I’ve learned that overcoming illness in these types of systems requires not only endurance, but also strategy. You can’t wait for the system to bring you justice, you have to demand your place in it.

The tyrant in health care

Authoritarianism in health care doesn’t always look like yelling or cruelty. Sometimes it looks like missed calls, doctors not reading your records, or specialists in separate networks who refuse to communicate with each other. It’s as if you’re being told “no more tests” while your body is crying out for help.

This makes patients feel helpless, invisible, and often hopeless. But when you know your body better, you become your loudest advocate.

Staying organized when it’s not

One way to fight is through organization. Keeping your own records, notes, and schedules can make a big difference, especially when different departments are not communicating.

* **Create your health file.** Keep copies of test results, hospital discharge papers, prescriptions, and imaging reports. Don’t rely on one hospital portal.
Create a master schedule. Write down each diagnosis, flare, test, and symptom pattern. This creates a bigger picture that even separate doctors cannot deny.
Download summaries. Make a one-page summary of your health history to bring with you to appointments. Hand it to doctors, it forces them to see you as a whole person, not just a number in their system.
Use digital tools. A simple spreadsheet or app can help you track symptoms, medications, and effects throughout your body.

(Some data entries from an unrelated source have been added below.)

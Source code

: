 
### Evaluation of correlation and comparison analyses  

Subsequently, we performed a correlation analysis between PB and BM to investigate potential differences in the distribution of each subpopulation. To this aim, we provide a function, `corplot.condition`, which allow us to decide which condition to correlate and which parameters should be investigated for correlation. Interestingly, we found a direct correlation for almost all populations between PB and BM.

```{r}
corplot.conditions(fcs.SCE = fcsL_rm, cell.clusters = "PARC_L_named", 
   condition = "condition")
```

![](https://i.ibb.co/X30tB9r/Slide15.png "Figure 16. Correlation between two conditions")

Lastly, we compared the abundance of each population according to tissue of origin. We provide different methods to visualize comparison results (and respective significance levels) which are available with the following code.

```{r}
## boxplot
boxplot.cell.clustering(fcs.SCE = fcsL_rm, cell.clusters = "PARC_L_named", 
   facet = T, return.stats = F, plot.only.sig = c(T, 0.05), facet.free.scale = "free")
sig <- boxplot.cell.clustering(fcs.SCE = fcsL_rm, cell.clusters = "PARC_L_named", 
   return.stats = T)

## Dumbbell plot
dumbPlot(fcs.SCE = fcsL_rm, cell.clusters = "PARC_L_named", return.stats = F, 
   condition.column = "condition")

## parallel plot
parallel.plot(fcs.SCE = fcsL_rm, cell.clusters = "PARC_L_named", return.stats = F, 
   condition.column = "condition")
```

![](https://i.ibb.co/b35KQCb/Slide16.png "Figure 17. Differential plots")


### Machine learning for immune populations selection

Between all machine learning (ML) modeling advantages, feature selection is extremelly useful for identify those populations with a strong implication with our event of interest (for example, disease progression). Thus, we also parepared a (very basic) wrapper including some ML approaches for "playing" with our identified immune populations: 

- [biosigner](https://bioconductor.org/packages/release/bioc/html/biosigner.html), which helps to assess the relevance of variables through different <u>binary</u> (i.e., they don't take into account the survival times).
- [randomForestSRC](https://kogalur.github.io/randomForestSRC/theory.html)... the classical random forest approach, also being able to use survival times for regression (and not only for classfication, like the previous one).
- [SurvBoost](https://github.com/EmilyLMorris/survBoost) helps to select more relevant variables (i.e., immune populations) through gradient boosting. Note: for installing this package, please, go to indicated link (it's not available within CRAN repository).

By staying organized, you can control the narrative the system tries to have.

Maintain your sanity when you feel small

It’s exhausting to be ignored by the people you depend on for survival. To maintain your sanity:

Validate your knowledge. Remind yourself daily: *I know my body better than anyone else.* This truth keeps you grounded.
Find allies. Even one nurse, one specialist, or an advocate in your circle can make the journey less lonely.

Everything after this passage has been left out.